[Start of Attachment]
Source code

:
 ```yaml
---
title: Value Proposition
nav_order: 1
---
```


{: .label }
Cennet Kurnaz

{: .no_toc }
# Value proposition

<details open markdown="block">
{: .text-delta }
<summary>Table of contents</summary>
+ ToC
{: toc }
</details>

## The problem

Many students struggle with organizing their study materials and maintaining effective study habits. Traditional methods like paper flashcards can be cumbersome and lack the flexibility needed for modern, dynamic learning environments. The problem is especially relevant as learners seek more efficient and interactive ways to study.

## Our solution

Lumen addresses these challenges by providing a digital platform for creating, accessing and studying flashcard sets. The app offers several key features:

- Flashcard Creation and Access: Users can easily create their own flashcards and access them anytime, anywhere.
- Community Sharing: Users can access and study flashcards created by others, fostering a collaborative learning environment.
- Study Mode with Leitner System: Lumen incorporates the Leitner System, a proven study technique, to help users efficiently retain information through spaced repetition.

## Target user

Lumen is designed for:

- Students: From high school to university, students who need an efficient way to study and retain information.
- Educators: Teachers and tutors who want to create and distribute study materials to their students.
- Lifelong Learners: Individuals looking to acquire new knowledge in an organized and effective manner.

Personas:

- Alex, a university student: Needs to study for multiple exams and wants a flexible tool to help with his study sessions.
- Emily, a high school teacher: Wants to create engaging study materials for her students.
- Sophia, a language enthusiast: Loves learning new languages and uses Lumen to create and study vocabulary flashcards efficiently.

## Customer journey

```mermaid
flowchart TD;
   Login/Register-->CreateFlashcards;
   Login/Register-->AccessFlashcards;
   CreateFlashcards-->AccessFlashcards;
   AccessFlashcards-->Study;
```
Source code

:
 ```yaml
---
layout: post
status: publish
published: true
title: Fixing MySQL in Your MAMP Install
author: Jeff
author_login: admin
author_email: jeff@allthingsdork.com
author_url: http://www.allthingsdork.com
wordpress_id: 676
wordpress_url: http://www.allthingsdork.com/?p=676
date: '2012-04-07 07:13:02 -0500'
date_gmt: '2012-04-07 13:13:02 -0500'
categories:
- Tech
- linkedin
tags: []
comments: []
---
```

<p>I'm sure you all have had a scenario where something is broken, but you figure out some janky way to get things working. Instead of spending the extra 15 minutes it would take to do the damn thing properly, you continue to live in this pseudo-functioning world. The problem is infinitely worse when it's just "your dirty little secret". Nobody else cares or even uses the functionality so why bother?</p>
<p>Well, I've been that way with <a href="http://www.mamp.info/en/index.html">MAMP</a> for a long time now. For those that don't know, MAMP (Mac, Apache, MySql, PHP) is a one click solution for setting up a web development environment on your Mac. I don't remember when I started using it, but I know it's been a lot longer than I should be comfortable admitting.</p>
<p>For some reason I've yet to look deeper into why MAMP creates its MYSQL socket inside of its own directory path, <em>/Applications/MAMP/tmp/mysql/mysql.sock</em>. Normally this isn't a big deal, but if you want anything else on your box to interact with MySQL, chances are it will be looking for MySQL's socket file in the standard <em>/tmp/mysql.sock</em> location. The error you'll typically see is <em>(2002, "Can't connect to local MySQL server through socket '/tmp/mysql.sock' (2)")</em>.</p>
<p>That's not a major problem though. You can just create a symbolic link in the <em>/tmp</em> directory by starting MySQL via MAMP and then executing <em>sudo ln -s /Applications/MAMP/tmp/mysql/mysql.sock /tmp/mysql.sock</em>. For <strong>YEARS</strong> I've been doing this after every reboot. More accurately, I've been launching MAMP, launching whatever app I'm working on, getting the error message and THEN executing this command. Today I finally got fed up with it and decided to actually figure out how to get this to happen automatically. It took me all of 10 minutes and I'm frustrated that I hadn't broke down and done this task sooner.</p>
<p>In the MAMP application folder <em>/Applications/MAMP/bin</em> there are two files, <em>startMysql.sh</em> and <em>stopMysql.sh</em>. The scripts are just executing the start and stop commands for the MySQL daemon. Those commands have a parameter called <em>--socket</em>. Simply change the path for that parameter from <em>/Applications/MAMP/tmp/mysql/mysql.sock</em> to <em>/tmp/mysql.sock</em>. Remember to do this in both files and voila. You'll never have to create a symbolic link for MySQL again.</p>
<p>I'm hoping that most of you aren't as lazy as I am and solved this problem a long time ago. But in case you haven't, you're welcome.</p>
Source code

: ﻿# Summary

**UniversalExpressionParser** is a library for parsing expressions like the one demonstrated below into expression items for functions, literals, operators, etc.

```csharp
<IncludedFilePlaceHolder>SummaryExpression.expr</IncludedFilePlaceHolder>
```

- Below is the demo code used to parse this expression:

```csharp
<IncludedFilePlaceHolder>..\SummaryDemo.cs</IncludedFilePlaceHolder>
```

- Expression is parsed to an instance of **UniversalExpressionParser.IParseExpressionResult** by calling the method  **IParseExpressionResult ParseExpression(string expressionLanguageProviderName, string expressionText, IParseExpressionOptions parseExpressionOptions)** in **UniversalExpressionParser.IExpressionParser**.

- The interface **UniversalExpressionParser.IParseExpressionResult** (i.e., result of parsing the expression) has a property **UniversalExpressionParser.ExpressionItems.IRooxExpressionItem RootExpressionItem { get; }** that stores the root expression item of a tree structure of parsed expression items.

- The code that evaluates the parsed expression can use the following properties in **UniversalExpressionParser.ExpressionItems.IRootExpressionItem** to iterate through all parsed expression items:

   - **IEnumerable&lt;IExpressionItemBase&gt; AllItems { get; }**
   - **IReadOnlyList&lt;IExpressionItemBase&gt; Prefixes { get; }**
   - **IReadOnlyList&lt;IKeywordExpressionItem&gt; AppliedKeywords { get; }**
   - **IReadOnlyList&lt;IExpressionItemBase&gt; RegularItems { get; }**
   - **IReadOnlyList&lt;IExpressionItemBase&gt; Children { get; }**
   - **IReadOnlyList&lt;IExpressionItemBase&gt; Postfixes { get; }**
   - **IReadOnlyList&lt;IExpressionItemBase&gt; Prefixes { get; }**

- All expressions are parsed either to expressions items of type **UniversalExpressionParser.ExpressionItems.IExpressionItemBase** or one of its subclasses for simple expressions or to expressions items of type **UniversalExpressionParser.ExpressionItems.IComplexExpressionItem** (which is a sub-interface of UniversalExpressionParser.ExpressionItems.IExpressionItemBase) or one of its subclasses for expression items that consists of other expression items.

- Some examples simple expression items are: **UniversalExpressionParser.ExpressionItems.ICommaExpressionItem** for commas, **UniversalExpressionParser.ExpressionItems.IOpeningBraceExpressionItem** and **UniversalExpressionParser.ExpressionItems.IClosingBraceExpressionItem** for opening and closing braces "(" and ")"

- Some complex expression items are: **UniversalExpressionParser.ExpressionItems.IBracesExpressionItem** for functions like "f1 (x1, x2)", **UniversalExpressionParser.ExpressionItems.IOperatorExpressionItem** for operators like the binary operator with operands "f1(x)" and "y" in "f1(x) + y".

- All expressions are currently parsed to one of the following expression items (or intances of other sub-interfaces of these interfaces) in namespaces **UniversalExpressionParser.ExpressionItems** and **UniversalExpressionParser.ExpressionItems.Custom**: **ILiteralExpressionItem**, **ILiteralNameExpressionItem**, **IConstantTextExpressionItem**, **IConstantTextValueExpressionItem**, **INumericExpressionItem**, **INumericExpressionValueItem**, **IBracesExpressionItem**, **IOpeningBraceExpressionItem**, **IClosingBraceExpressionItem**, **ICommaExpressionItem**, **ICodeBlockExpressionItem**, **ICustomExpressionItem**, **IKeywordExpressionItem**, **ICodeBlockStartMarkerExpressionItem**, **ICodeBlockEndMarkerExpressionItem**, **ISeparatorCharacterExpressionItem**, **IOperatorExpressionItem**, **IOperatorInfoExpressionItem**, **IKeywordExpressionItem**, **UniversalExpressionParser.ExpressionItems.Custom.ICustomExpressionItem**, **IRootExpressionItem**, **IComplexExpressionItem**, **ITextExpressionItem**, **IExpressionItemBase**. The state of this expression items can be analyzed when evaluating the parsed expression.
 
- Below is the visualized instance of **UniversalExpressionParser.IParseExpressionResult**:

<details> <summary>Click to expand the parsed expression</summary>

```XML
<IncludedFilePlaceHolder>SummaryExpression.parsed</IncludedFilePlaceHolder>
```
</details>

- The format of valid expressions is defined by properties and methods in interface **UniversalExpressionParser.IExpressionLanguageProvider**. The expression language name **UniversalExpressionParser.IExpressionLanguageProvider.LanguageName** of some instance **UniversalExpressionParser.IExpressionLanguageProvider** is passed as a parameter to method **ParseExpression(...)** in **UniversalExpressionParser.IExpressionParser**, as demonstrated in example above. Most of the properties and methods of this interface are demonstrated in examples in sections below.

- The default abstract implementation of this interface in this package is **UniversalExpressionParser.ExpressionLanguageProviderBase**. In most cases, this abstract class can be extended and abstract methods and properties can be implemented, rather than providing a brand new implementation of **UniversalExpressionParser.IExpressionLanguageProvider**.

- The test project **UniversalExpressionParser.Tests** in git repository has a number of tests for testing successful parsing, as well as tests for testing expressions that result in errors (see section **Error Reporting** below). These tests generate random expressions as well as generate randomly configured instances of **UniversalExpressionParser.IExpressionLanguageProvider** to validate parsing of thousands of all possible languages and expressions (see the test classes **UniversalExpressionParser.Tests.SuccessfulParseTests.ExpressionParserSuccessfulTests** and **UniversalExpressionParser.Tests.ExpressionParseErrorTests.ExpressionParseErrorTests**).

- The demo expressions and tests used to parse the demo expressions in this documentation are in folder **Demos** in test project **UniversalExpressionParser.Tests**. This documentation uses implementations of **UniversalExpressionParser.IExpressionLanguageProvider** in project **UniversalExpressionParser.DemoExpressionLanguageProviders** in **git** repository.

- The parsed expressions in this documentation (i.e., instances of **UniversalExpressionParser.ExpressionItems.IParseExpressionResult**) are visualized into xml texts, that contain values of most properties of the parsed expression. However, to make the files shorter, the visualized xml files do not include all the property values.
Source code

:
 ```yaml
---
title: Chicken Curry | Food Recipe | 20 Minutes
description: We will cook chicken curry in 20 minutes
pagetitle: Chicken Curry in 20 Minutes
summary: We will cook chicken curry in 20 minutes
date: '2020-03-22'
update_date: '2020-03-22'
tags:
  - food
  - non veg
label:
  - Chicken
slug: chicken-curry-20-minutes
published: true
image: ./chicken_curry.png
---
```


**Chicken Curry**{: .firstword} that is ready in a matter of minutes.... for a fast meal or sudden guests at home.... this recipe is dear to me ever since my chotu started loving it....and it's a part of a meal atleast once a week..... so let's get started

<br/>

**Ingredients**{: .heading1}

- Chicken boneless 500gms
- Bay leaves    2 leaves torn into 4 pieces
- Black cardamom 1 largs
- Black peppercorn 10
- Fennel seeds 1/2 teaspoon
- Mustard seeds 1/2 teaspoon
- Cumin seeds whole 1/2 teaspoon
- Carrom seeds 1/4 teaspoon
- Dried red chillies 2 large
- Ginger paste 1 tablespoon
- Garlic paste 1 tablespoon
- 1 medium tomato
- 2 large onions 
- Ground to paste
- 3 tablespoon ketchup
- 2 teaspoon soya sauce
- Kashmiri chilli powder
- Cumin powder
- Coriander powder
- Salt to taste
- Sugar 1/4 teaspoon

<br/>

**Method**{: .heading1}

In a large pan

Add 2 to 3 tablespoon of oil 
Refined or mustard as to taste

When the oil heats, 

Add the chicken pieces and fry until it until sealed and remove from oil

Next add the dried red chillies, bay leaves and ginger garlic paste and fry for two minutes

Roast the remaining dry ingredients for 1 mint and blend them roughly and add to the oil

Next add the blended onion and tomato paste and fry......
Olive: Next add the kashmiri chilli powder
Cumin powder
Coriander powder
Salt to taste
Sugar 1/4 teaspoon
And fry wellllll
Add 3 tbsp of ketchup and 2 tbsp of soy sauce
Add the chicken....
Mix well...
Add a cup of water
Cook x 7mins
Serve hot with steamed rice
[End of Attachment]
Counting every line of the entries that holds the word "pieces", report the total and no other text.

**Exercise solution:**
2